Adanya nasikh-mansukh tidak dapat dipisahkan dari sifat turunnya al-Qur'an itu sendiri dan tujuan
yang ingin dicapainya. Turunnya Kitab Suci al-Qur'an tidak terjadi sekaligus, tapi berangsur-angsur
dalam waktu 20 tahun lebih. Hal ini memang dipertanyakan orang ketika itu, lalu Qur'an sendiri
menjawab, pentahapan itu untuk pemantapan,(7) khususnya di bidang hukum. Dalam hal ini Syekh
al-Qasimi berkata, sesungguhnya al-Khalik Yang Maha Suci lagi Maha Tinggi mendidik bangsa Arab
selama 23 tahun dalam proses tadarruj (bertahap) sehingga mencapai kesempurnaannya dengan
perantaraan berbagai sarana sosial. Hukum-hukum itu mulanya bersifat kedaerahan, kemudian
secara bertahap diganti Allah dengan yang lain, sehingga bersifat universal. Demikianlah Sunnah al-
Khaliq diberlakukan, terhadap, perorangan, dan, bangsa-bangsa, dengan, sama. Jikaengkau
melayangkan pandanganmu ke alam yang hidup ini, engkau pastikan mengetahui bahwa naskh
(penghapusan) adalah undang-undang alami yang lazim, baik dalam bidang material maupun
spiritual, seperti proses kejadian manusia dari unsur-unsur sperma dan telur kemudian menjadi
janin, lalu berubah menjadi anak, kemudian tumbuh menjadi remaja, dewasa, kemudian orang tua
dan seterusnya. Syari'at Allah adalah perwujudan dari rahmat-Nya. Dia-lah yang Maha Mengetahui
kemaslahatan hidup hamba-Nya. Melalui sarana syari'at-Nya, Dia mendidik manusia hidup tertib dan
adil untuk mencapai kehidupan yang aman, sejahtera dan bahagia di dunia dan di akhirat.

Hikmah lainnya :
1) Untuk menunjukkan bahwa syari’at agama islam adalah syari’at yang paling sempurna. Karena itu,
syari’at agama islam ini menasakh semua syariat dari agama-agama sebelum islam. Sebab, syari’at
Islam ini telah mencakup semua kebutuhan seluruh ummat manusia dari segala periodenya, mulai
dari Nabi Adam a.s. yang kebutuhan-kebutuhannya masih sederhana hingga Nabi akhir zaman, Nabi
Muhammad SAW yang kebutuhan-kebutuhannya sudah banyak dan kompleks.
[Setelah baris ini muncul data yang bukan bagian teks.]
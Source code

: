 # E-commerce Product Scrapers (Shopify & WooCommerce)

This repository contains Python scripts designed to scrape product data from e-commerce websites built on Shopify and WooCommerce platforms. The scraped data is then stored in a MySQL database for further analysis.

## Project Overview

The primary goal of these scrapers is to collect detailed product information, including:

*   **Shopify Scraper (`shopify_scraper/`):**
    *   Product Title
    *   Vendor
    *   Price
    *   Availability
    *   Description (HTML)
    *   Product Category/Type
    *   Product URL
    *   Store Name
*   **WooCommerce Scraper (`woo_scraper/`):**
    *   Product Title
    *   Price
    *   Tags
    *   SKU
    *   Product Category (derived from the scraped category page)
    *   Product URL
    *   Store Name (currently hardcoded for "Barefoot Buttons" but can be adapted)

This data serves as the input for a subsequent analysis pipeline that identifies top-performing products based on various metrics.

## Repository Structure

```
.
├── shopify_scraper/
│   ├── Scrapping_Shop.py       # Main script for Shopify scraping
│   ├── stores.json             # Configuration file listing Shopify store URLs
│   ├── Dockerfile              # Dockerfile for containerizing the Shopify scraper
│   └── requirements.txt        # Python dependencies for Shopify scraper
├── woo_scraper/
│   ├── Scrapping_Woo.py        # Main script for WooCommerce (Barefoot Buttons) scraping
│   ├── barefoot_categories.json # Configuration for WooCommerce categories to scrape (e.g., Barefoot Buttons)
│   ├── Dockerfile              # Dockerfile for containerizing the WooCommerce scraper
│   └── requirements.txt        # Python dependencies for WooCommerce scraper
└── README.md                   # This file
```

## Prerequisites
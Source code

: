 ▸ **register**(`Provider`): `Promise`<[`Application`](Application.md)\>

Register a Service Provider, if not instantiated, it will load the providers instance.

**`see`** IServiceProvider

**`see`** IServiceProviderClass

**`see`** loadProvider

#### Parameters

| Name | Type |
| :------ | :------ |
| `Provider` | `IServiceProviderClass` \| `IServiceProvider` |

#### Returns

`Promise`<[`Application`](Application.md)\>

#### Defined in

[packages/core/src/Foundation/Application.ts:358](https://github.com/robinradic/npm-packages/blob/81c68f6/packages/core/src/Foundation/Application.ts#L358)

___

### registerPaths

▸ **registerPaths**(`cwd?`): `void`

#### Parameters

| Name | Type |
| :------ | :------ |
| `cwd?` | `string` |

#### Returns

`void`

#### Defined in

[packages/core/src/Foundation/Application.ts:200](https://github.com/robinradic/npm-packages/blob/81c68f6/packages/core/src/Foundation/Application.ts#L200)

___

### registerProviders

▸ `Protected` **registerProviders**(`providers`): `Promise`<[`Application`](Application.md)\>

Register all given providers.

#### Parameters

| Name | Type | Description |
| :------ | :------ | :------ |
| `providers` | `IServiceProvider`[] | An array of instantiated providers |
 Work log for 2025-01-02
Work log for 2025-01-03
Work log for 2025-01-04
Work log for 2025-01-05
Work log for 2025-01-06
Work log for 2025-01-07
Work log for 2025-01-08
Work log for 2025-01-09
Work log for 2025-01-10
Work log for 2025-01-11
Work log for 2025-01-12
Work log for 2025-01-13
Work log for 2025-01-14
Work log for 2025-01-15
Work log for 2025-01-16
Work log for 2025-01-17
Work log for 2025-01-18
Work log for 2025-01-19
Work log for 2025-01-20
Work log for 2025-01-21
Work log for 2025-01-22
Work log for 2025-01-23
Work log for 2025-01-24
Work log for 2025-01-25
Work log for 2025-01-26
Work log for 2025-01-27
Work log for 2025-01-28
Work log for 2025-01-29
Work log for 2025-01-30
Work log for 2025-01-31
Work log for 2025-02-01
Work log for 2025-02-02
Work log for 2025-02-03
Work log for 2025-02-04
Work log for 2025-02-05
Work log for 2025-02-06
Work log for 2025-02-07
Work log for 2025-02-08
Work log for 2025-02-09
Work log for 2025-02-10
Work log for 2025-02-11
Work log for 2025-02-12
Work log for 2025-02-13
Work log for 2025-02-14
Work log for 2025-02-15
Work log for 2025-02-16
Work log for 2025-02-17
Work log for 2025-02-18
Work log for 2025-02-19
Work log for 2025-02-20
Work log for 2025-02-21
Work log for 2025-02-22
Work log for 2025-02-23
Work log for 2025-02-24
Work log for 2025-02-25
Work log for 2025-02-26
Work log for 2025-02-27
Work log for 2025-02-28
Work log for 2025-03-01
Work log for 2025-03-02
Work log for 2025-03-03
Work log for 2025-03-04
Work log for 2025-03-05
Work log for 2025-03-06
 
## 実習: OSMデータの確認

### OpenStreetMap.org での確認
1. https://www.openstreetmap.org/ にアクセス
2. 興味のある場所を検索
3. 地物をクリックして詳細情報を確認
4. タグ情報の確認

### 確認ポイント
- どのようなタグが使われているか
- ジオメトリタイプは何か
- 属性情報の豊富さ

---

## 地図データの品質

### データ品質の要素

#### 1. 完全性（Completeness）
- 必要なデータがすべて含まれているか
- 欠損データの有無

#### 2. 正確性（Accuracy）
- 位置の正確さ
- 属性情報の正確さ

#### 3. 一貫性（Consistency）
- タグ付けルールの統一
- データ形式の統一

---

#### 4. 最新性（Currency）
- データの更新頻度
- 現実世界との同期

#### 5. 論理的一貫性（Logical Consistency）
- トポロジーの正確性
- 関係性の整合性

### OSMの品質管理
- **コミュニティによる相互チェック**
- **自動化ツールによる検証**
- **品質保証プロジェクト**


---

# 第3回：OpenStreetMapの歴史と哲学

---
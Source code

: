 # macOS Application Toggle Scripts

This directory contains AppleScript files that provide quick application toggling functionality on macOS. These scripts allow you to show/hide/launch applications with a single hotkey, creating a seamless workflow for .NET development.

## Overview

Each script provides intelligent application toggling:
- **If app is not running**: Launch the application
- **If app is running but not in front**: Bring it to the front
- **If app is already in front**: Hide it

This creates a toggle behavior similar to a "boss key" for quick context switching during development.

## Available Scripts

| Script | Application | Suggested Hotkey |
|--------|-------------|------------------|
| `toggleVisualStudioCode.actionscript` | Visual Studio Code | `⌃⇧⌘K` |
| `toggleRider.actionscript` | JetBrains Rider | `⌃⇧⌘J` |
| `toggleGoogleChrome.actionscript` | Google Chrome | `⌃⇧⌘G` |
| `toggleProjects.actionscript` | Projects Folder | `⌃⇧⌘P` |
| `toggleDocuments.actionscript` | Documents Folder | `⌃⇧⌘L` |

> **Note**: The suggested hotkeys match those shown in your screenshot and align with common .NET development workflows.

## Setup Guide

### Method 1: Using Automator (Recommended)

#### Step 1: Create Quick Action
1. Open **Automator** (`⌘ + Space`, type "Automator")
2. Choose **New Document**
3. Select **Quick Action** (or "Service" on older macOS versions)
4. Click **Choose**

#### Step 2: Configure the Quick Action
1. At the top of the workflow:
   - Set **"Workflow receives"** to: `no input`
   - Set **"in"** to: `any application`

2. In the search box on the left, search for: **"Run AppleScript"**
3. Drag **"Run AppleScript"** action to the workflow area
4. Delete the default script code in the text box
2) Selalu menjaga kemaslahatan hamba agar kebutuhan mereka senantiasa terpelihara dalam semua
keadaan dan di sepanjang zaman.

3) Untuk menjaga agar perkembangan hukun Islam selalu relevan dengan semua situasi dan kondisi
umat yang mengamalkan, mulai dari yang sederhana sampai ke tingkat yang sempurna.

4) Untuk menguji orang mukallaf, apakah dengan adanya perubahan dan penggantian-penggantian
dari nasakh itu mereka tetap taat, setia mengamalkan hokum-hukum Tuhan, atau dengan begitu lalu
mereka ingkar dan membangkang?

5) Untuk menambah kebaikan dan pahala bagi hamba yang selalu setia mengamalkan hukum-hukum
perubahan, walaupun dari yang mudah kepada yang sukar. Sebab, semakin sukar menjalankan suatu
peraturan Tuhan, akan semakin bear manfaat, faedah dan pahalanya.

6) Untuk member dispensasi dan keringanan bagi ummat Islam, sebab dalam beberapa nasakh
banyak yang memperingan beban dan memudahkan pengamalan guna menikmati kebijaksanaan dan
kemurahan Allah SWT yang Maha Pengasih lagi Maha Penyayang.